Rates of genotyping for KRAS, NRAS, BRAF, microsatellite instability (MSI), and mismatch repair (MMR) in metastatic colon cancer patients: Gaps and implications.

Abstract

e15123 Background: Molecular genotyping is essential to optimal treatment selection in metastatic colon cancer (mCC) as mutations in exons 2,3,4 of KRAS and NRAS (expanded RAS) and BRAF V600E predict lack of response to anti-HER2 therapy, and microsatellite instability high (MSI-H) predicts positive response to immune checkpoint inhibitor (ICPI)s. The National Comprehensive Cancer Network (NCCN) first recommended molecular genotyping for mCC in 2009 and by 2016 recommended all pts with mCC have expanded RAS, BRAF, and mismatch repair deficiency (MMRd) testing.

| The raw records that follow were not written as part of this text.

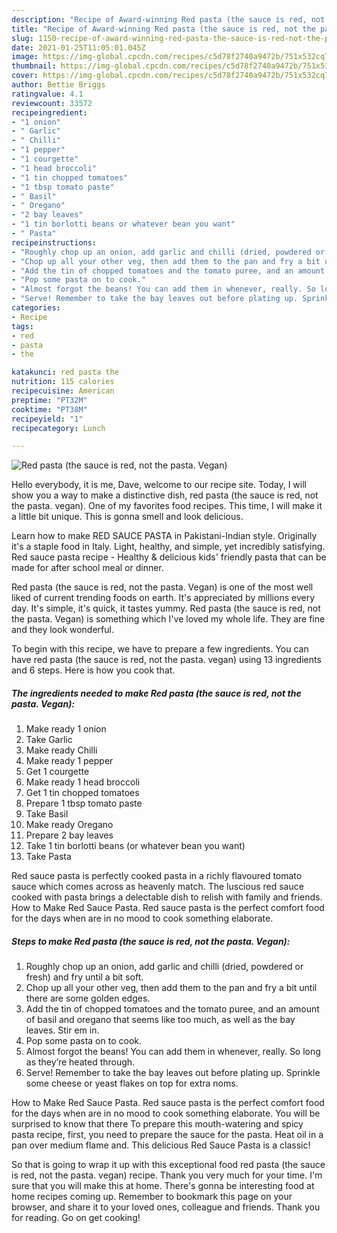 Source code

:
 ```yaml
---
description: "Recipe of Award-winning Red pasta (the sauce is red, not the pasta. Vegan)"
title: "Recipe of Award-winning Red pasta (the sauce is red, not the pasta. Vegan)"
slug: 1150-recipe-of-award-winning-red-pasta-the-sauce-is-red-not-the-pasta-vegan
date: 2021-01-25T11:05:01.045Z
image: https://img-global.cpcdn.com/recipes/c5d78f2740a9472b/751x532cq70/red-pasta-the-sauce-is-red-not-the-pasta-vegan-recipe-main-photo.jpg
thumbnail: https://img-global.cpcdn.com/recipes/c5d78f2740a9472b/751x532cq70/red-pasta-the-sauce-is-red-not-the-pasta-vegan-recipe-main-photo.jpg
cover: https://img-global.cpcdn.com/recipes/c5d78f2740a9472b/751x532cq70/red-pasta-the-sauce-is-red-not-the-pasta-vegan-recipe-main-photo.jpg
author: Bettie Briggs
ratingvalue: 4.1
reviewcount: 33572
recipeingredient:
- "1 onion"
- " Garlic"
- " Chilli"
- "1 pepper"
- "1 courgette"
- "1 head broccoli"
- "1 tin chopped tomatoes"
- "1 tbsp tomato paste"
- " Basil"
- " Oregano"
- "2 bay leaves"
- "1 tin borlotti beans or whatever bean you want"
- " Pasta"
recipeinstructions:
- "Roughly chop up an onion, add garlic and chilli (dried, powdered or fresh) and fry until a bit soft."
- "Chop up all your other veg, then add them to the pan and fry a bit until there are some golden edges."
- "Add the tin of chopped tomatoes and the tomato puree, and an amount of basil and oregano that seems like too much, as well as the bay leaves. Stir em in."
- "Pop some pasta on to cook."
- "Almost forgot the beans! You can add them in whenever, really. So long as they’re heated through."
- "Serve! Remember to take the bay leaves out before plating up. Sprinkle some cheese or yeast flakes on top for extra noms."
categories:
- Recipe
tags:
- red
- pasta
- the

katakunci: red pasta the 
nutrition: 115 calories
recipecuisine: American
preptime: "PT32M"
cooktime: "PT38M"
recipeyield: "1"
recipecategory: Lunch

---
```



![Red pasta (the sauce is red, not the pasta. Vegan)](https://img-global.cpcdn.com/recipes/c5d78f2740a9472b/751x532cq70/red-pasta-the-sauce-is-red-not-the-pasta-vegan-recipe-main-photo.jpg)

Hello everybody, it is me, Dave, welcome to our recipe site. Today, I will show you a way to make a distinctive dish, red pasta (the sauce is red, not the pasta. vegan). One of my favorites food recipes. This time, I will make it a little bit unique. This is gonna smell and look delicious.

Learn how to make RED SAUCE PASTA in Pakistani-Indian style. Originally it&#39;s a staple food in Italy. Light, healthy, and simple, yet incredibly satisfying. Red sauce pasta recipe - Healthy &amp; delicious kids&#39; friendly pasta that can be made for after school meal or dinner.

Red pasta (the sauce is red, not the pasta. Vegan) is one of the most well liked of current trending foods on earth. It's appreciated by millions every day. It's simple, it's quick, it tastes yummy. Red pasta (the sauce is red, not the pasta. Vegan) is something which I've loved my whole life. They are fine and they look wonderful.


To begin with this recipe, we have to prepare a few ingredients. You can have red pasta (the sauce is red, not the pasta. vegan) using 13 ingredients and 6 steps. Here is how you cook that.

<!--inarticleads1-->

##### The ingredients needed to make Red pasta (the sauce is red, not the pasta. Vegan):

1. Make ready 1 onion
1. Take  Garlic
1. Make ready  Chilli
1. Make ready 1 pepper
1. Get 1 courgette
1. Make ready 1 head broccoli
1. Get 1 tin chopped tomatoes
1. Prepare 1 tbsp tomato paste
1. Take  Basil
1. Make ready  Oregano
1. Prepare 2 bay leaves
1. Take 1 tin borlotti beans (or whatever bean you want)
1. Take  Pasta


Red sauce pasta is perfectly cooked pasta in a richly flavoured tomato sauce which comes across as heavenly match. The luscious red sauce cooked with pasta brings a delectable dish to relish with family and friends. How to Make Red Sauce Pasta. Red sauce pasta is the perfect comfort food for the days when are in no mood to cook something elaborate. 

<!--inarticleads2-->

##### Steps to make Red pasta (the sauce is red, not the pasta. Vegan):

1. Roughly chop up an onion, add garlic and chilli (dried, powdered or fresh) and fry until a bit soft.
1. Chop up all your other veg, then add them to the pan and fry a bit until there are some golden edges.
1. Add the tin of chopped tomatoes and the tomato puree, and an amount of basil and oregano that seems like too much, as well as the bay leaves. Stir em in.
1. Pop some pasta on to cook.
1. Almost forgot the beans! You can add them in whenever, really. So long as they’re heated through.
1. Serve! Remember to take the bay leaves out before plating up. Sprinkle some cheese or yeast flakes on top for extra noms.


How to Make Red Sauce Pasta. Red sauce pasta is the perfect comfort food for the days when are in no mood to cook something elaborate. You will be surprised to know that there To prepare this mouth-watering and spicy pasta recipe, first, you need to prepare the sauce for the pasta. Heat oil in a pan over medium flame and. This delicious Red Sauce Pasta is a classic! 

So that is going to wrap it up with this exceptional food red pasta (the sauce is red, not the pasta. vegan) recipe. Thank you very much for your time. I'm sure that you will make this at home. There's gonna be interesting food at home recipes coming up. Remember to bookmark this page on your browser, and share it to your loved ones, colleague and friends. Thank you for reading. Go on get cooking!
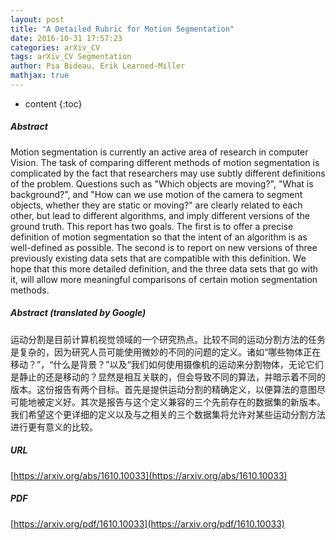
 ```yaml
---
layout: post
title: "A Detailed Rubric for Motion Segmentation"
date: 2016-10-31 17:57:23
categories: arXiv_CV
tags: arXiv_CV Segmentation
author: Pia Bideau, Erik Learned-Miller
mathjax: true
---
```


* content
{:toc}

##### Abstract
Motion segmentation is currently an active area of research in computer Vision. The task of comparing different methods of motion segmentation is complicated by the fact that researchers may use subtly different definitions of the problem. Questions such as "Which objects are moving?", "What is background?", and "How can we use motion of the camera to segment objects, whether they are static or moving?" are clearly related to each other, but lead to different algorithms, and imply different versions of the ground truth. This report has two goals. The first is to offer a precise definition of motion segmentation so that the intent of an algorithm is as well-defined as possible. The second is to report on new versions of three previously existing data sets that are compatible with this definition. We hope that this more detailed definition, and the three data sets that go with it, will allow more meaningful comparisons of certain motion segmentation methods.

##### Abstract (translated by Google)
运动分割是目前计算机视觉领域的一个研究热点。比较不同的运动分割方法的任务是复杂的，因为研究人员可能使用微妙的不同的问题的定义。诸如“哪些物体正在移动？”，“什么是背景？”以及“我们如何使用摄像机的运动来分割物体，无论它们是静止的还是移动的？显然是相互关联的，但会导致不同的算法，并暗示着不同的版本。这份报告有两个目标。首先是提供运动分割的精确定义，以便算法的意图尽可能地被定义好。其次是报告与这个定义兼容的三个先前存在的数据集的新版本。我们希望这个更详细的定义以及与之相关的三个数据集将允许对某些运动分割方法进行更有意义的比较。

##### URL
[https://arxiv.org/abs/1610.10033](https://arxiv.org/abs/1610.10033)

##### PDF
[https://arxiv.org/pdf/1610.10033](https://arxiv.org/pdf/1610.10033)

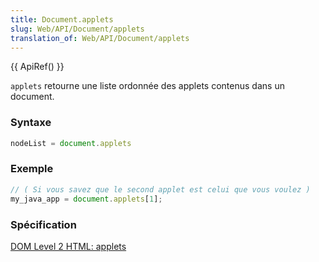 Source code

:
 ```yaml
---
title: Document.applets
slug: Web/API/Document/applets
translation_of: Web/API/Document/applets
---
```


{{ ApiRef() }}

`applets` retourne une liste ordonnée des applets contenus dans un document.

### Syntaxe

```js
nodeList = document.applets
```

### Exemple

```js
// ( Si vous savez que le second applet est celui que vous voulez )
my_java_app = document.applets[1];
```

### Spécification

[DOM Level 2 HTML: applets](http://www.w3.org/TR/DOM-Level-2-HTML/html.html#ID-85113862)
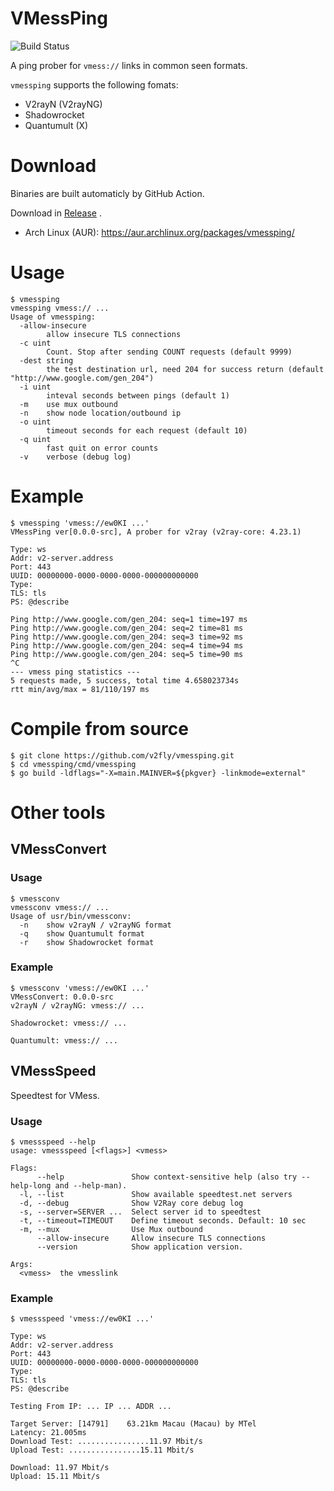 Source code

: # VMessPing

![Build Status](https://github.com/v2fly/vmessping/workflows/Go/badge.svg) 

A ping prober for `vmess://` links in common seen formats.

`vmessping` supports the following fomats:

* V2rayN (V2rayNG)
* Shadowrocket 
* Quantumult (X)

# Download

Binaries are built automaticly by GitHub Action.

Download in [Release](https://github.com/v2fly/vmessping/releases/latest) .

* Arch Linux (AUR): https://aur.archlinux.org/packages/vmessping/

# Usage

```
$ vmessping
vmessping vmess:// ...
Usage of vmessping:
  -allow-insecure
    	allow insecure TLS connections
  -c uint
    	Count. Stop after sending COUNT requests (default 9999)
  -dest string
    	the test destination url, need 204 for success return (default "http://www.google.com/gen_204")
  -i uint
    	inteval seconds between pings (default 1)
  -m	use mux outbound
  -n	show node location/outbound ip
  -o uint
    	timeout seconds for each request (default 10)
  -q uint
    	fast quit on error counts
  -v	verbose (debug log)
```

# Example

```
$ vmessping 'vmess://ew0KI ...'
VMessPing ver[0.0.0-src], A prober for v2ray (v2ray-core: 4.23.1)

Type: ws
Addr: v2-server.address
Port: 443
UUID: 00000000-0000-0000-0000-000000000000
Type: 
TLS: tls
PS: @describe

Ping http://www.google.com/gen_204: seq=1 time=197 ms
Ping http://www.google.com/gen_204: seq=2 time=81 ms
Ping http://www.google.com/gen_204: seq=3 time=92 ms
Ping http://www.google.com/gen_204: seq=4 time=94 ms
Ping http://www.google.com/gen_204: seq=5 time=90 ms
^C
--- vmess ping statistics ---
5 requests made, 5 success, total time 4.658023734s
rtt min/avg/max = 81/110/197 ms
```

# Compile from source

```
$ git clone https://github.com/v2fly/vmessping.git
$ cd vmessping/cmd/vmessping
$ go build -ldflags="-X=main.MAINVER=${pkgver} -linkmode=external"
```

# Other tools

## VMessConvert

### Usage

```
$ vmessconv
vmessconv vmess:// ...
Usage of usr/bin/vmessconv:
  -n	show v2rayN / v2rayNG format
  -q	show Quantumult format
  -r	show Shadowrocket format
```

### Example

```
$ vmessconv 'vmess://ew0KI ...'
VMessConvert: 0.0.0-src
v2rayN / v2rayNG: vmess:// ...

Shadowrocket: vmess:// ...

Quantumult: vmess:// ...
```

## VMessSpeed

Speedtest for VMess.

### Usage

```
$ vmessspeed --help
usage: vmessspeed [<flags>] <vmess>

Flags:
      --help               Show context-sensitive help (also try --help-long and --help-man).
  -l, --list               Show available speedtest.net servers
  -d, --debug              Show V2Ray core debug log
  -s, --server=SERVER ...  Select server id to speedtest
  -t, --timeout=TIMEOUT    Define timeout seconds. Default: 10 sec
  -m, --mux                Use Mux outbound
      --allow-insecure     Allow insecure TLS connections
      --version            Show application version.

Args:
  <vmess>  the vmesslink

```

### Example

```
$ vmessspeed 'vmess://ew0KI ...'

Type: ws
Addr: v2-server.address
Port: 443
UUID: 00000000-0000-0000-0000-000000000000
Type: 
TLS: tls
PS: @describe

Testing From IP: ... IP ... ADDR ...

Target Server: [14791]    63.21km Macau (Macau) by MTel
Latency: 21.005ms
Download Test: ................11.97 Mbit/s
Upload Test: ................15.11 Mbit/s

Download: 11.97 Mbit/s
Upload: 15.11 Mbit/s
```
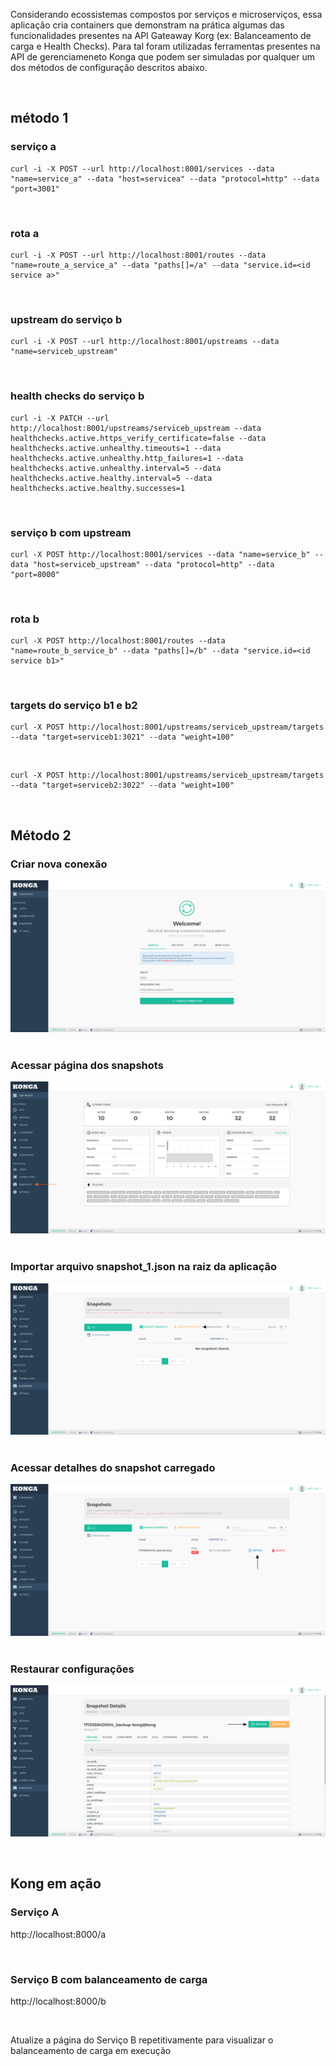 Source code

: <p>Considerando ecossistemas compostos por serviços e microserviços, essa aplicação cria containers que demonstram na prática algumas das funcionalidades presentes na API Gateaway Korg (ex: Balanceamento de carga e Health Checks). 
Para tal foram utilizadas ferramentas presentes na API de gerenciameneto Konga que podem ser simuladas por qualquer um dos métodos de configuração descritos abaixo.</p>

&nbsp;
## método 1

### serviço a
```dosini
curl -i -X POST --url http://localhost:8001/services --data "name=service_a" --data "host=servicea" --data "protocol=http" --data "port=3001"
```

&nbsp;
### rota a
```dosini
curl -i -X POST --url http://localhost:8001/routes --data "name=route_a_service_a" --data "paths[]=/a" --data "service.id=<id service a>"
```

&nbsp;
### upstream do serviço b
```dosini
curl -i -X POST --url http://localhost:8001/upstreams --data "name=serviceb_upstream"
```

&nbsp;
### health checks do serviço b
```dosini
curl -i -X PATCH --url http://localhost:8001/upstreams/serviceb_upstream --data healthchecks.active.https_verify_certificate=false --data healthchecks.active.unhealthy.timeouts=1 --data healthchecks.active.unhealthy.http_failures=1 --data healthchecks.active.unhealthy.interval=5 --data healthchecks.active.healthy.interval=5 --data healthchecks.active.healthy.successes=1
```

&nbsp;
### serviço b com upstream
```dosini
curl -X POST http://localhost:8001/services --data "name=service_b" --data "host=serviceb_upstream" --data "protocol=http" --data "port=8000"
```

&nbsp;
### rota b
```dosini
curl -X POST http://localhost:8001/routes --data "name=route_b_service_b" --data "paths[]=/b" --data "service.id=<id service b1>"
```

&nbsp;
### targets do serviço b1 e b2
```dosini
curl -X POST http://localhost:8001/upstreams/serviceb_upstream/targets --data "target=serviceb1:3021" --data "weight=100"
```

&nbsp;
```dosini
curl -X POST http://localhost:8001/upstreams/serviceb_upstream/targets --data "target=serviceb2:3022" --data "weight=100"
```

&nbsp;
## Método 2

### Criar nova conexão
![passo 1](/images/1.png)
&nbsp;
### Acessar página dos snapshots
![passo 2](/images/2.png)
&nbsp;
### Importar arquivo snapshot_1.json na raiz da aplicação
![passo 3](/images/3.png)
&nbsp;
### Acessar detalhes do snapshot carregado
![passo 4](/images/4.png)
&nbsp;
### Restaurar configurações
![passo 5](/images/5.png)

&nbsp;
## Kong em ação

### Serviço A
http://localhost:8000/a

&nbsp;
### Serviço B com balanceamento de carga
http://localhost:8000/b

&nbsp;

Atualize a página do Serviço B repetitivamente para visualizar o balanceamento de carga em execução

This study updates genotyping rates in metastatic colon cancer (mCC) in a real-world practice setting. Methods: We performed a retrospective review of genomic testing patterns from pts with mCC diagnosed between January 2013 and December 2017 from 22 academic and community health centers in the United States who contributed to COTA’s de-identified Real World Evidence database. Results: 563 pts with mCC were identified in the Cota database over the 5-year period. 341 (61%) pts with mCC had testing for KRAS, 130 (23%) for NRAS, 177 (31%) for BRAF, and 297 (53%) for MMRd. Testing rates for NRAS, BRAF and MMRd all increased from 2013 to 2017 but remained suboptimal with undergenotyping rates of 48%, 45% and 12% respectively by 2017. 33 (6%) pts received cetuximab and/or panitumumab without prior testing for both KRAS and NRAS, despite established lack of benefit. Between 2016 and 2017, when NCCN recommended testing for KRAS, NRAS, BRAF and MMRd, only 24% of mCC pts were tested for all biomarkers. Conclusions: Although molecular genotyping rates increased over the described 5-year period, since 2016, less than one quarter of all mCC pts in this cohort received guideline recommended genotyping. Approaches that may improve complete genotyping rates in mCC, such as plasma-based comprehensive genomic profiling, may improve optimal treatment selection and should be tested in prospective trials.